(Beginning of RECORDS FOR THIS TASK)

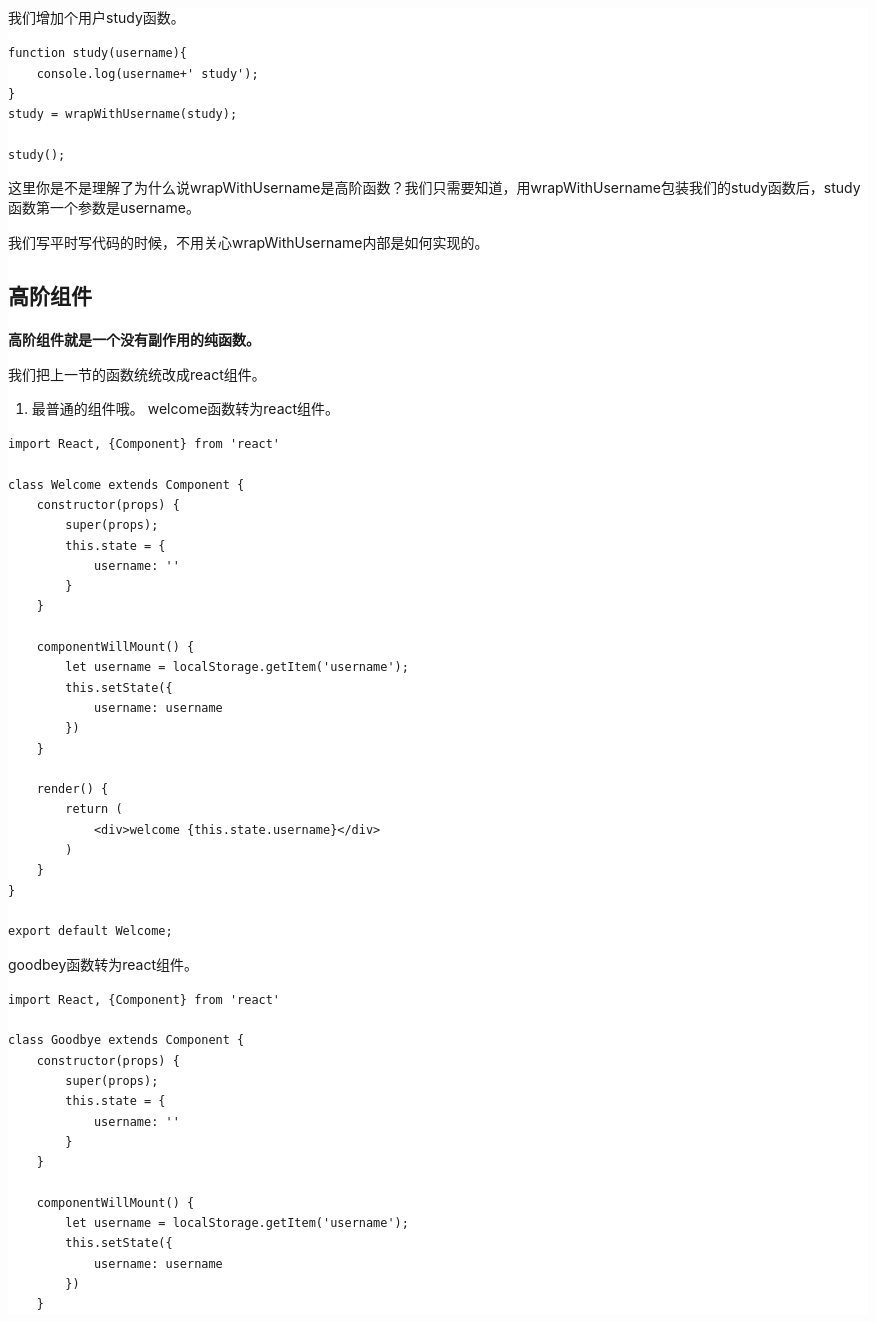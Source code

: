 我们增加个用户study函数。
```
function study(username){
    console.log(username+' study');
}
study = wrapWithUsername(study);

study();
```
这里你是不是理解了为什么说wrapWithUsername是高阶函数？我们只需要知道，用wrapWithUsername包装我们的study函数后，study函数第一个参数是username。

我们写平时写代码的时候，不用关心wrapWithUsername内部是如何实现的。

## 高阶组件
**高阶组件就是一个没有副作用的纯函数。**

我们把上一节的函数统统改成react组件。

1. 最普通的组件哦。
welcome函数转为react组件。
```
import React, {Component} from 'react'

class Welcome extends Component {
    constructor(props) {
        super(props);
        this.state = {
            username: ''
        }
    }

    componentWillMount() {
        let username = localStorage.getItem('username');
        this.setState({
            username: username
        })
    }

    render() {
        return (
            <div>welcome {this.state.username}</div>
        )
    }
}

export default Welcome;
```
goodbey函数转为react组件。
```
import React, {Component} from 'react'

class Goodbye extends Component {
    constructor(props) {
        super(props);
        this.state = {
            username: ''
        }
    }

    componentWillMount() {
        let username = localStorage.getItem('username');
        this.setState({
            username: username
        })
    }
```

(End of RECORDS FOR THIS TASK)

## PROBLEM TO WORK ON
Repeat the data exactly. No pictures should appear.

## ANSWER FOR THIS EXERCISE
Source code

: 我们增加个用户study函数。
```
function study(username){
    console.log(username+' study');
}
study = wrapWithUsername(study);

study();
```
这里你是不是理解了为什么说wrapWithUsername是高阶函数？我们只需要知道，用wrapWithUsername包装我们的study函数后，study函数第一个参数是username。

我们写平时写代码的时候，不用关心wrapWithUsername内部是如何实现的。

## 高阶组件
**高阶组件就是一个没有副作用的纯函数。**

我们把上一节的函数统统改成react组件。

1. 最普通的组件哦。
welcome函数转为react组件。
```
import React, {Component} from 'react'

class Welcome extends Component {
    constructor(props) {
        super(props);
        this.state = {
            username: ''
        }
    }

    componentWillMount() {
        let username = localStorage.getItem('username');
        this.setState({
            username: username
        })
    }

    render() {
        return (
            <div>welcome {this.state.username}</div>
        )
    }
}

export default Welcome;
```
goodbey函数转为react组件。
```
import React, {Component} from 'react'

class Goodbye extends Component {
    constructor(props) {
        super(props);
        this.state = {
            username: ''
        }
    }

    componentWillMount() {
        let username = localStorage.getItem('username');
        this.setState({
            username: username
        })
    }
```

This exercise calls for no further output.